Outputs the .wav file posted at this link: http://sndup.net/vzyp

How can I get it to correctly output the prompt text? Is my prompt too large? Am I using the model incorrectly? Thank you!

bkutasi commented 1 month ago

This looks like a way too long prompt, I would do 1 prompt/sentence at most.

ai-bits commented 1 month ago

@bkutasi Hey Balázs, any idea how to pimp things to make longer prompts work? Got 256GB RAM and 2x 20GB VRAM RTX 4000. Sorta waste. ;-) Thought I had a util now to read articles to me. Maybe sth like in helpers\model_init_scripts\init_dummy_model.py

# set other default generation config params model.generation_config.max_length = int(30 * model.audio_encoder.config.frame_rate)

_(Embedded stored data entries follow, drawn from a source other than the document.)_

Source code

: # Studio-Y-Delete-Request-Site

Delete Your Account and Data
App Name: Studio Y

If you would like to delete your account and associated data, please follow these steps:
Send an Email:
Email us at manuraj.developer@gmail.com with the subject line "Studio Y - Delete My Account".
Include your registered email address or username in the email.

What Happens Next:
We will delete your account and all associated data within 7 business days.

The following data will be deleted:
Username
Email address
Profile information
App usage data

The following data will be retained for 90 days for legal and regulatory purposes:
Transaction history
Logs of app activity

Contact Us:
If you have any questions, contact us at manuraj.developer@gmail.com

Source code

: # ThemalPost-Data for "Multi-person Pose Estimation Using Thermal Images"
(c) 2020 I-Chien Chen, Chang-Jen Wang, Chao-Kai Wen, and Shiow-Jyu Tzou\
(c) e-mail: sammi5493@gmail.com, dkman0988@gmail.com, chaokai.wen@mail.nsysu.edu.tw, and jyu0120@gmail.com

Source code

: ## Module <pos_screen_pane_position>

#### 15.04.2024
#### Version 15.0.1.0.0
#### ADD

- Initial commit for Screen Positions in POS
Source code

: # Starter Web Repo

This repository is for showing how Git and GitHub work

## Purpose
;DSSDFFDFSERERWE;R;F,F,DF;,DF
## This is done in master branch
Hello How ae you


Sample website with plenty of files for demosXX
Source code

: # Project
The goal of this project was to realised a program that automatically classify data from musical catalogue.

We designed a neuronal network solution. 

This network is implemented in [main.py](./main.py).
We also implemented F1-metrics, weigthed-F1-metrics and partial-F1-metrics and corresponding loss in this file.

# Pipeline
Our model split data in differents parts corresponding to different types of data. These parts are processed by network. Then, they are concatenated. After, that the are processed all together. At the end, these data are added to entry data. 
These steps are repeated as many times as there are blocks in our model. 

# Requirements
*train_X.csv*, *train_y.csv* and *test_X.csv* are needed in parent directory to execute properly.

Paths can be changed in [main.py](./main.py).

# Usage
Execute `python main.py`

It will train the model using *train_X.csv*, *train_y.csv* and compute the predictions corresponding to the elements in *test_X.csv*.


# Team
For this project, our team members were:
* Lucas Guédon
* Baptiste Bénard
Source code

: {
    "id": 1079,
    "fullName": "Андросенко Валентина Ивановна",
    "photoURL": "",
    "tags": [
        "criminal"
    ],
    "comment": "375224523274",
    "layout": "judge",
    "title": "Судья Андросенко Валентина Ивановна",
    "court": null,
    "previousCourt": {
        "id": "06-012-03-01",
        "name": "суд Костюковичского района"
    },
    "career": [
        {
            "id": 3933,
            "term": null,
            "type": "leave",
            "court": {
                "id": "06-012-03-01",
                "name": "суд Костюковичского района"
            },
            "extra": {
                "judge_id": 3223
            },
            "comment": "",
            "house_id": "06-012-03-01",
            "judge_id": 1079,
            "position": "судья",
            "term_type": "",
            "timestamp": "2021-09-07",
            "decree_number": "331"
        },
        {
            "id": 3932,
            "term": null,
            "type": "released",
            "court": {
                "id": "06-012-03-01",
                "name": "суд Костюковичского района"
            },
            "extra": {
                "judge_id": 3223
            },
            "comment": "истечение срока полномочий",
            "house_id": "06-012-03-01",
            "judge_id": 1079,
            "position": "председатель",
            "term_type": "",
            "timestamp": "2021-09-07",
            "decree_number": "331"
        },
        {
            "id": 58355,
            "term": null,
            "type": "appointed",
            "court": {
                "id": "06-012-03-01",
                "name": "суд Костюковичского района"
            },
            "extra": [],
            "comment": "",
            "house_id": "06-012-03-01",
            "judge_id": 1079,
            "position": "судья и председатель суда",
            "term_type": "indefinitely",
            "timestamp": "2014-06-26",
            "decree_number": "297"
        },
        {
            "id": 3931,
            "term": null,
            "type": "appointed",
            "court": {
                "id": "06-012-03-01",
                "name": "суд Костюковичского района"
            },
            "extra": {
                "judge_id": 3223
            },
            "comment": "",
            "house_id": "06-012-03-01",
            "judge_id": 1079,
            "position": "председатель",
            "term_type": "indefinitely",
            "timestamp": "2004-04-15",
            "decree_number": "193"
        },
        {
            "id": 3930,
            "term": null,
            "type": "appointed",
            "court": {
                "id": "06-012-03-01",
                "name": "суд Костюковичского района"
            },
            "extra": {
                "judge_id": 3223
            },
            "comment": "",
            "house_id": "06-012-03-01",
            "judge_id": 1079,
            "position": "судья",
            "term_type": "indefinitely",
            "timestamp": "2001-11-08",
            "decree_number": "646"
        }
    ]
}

Greetings from Upper Austria! G.

bkutasi commented 1 month ago

@ai-bits Hallo Günter and greetings from Tirol! So I think we won't be able to ever generate minutes long audios ever, but maybe if we get chucks or some kind of sequential generation implemented (at the moment it was trained on 30 sec voice samples). So this is kind of a software limitation and wish I had time to fork/contribute to this because I'm really interested in good TTS implementations. If you just want simply more output, you can build a pipeline to call it multiple times for every sentence or line, but the voices will be vastly different as this cant reproduce the same exact voice. There were some talks about this here: https://github.com/huggingface/parler-tts/issues/9 https://github.com/huggingface/parler-tts/issues/11

platform-kit commented 1 month ago

@bkutasi why not ever? What's the blocker to re-training with longer samples?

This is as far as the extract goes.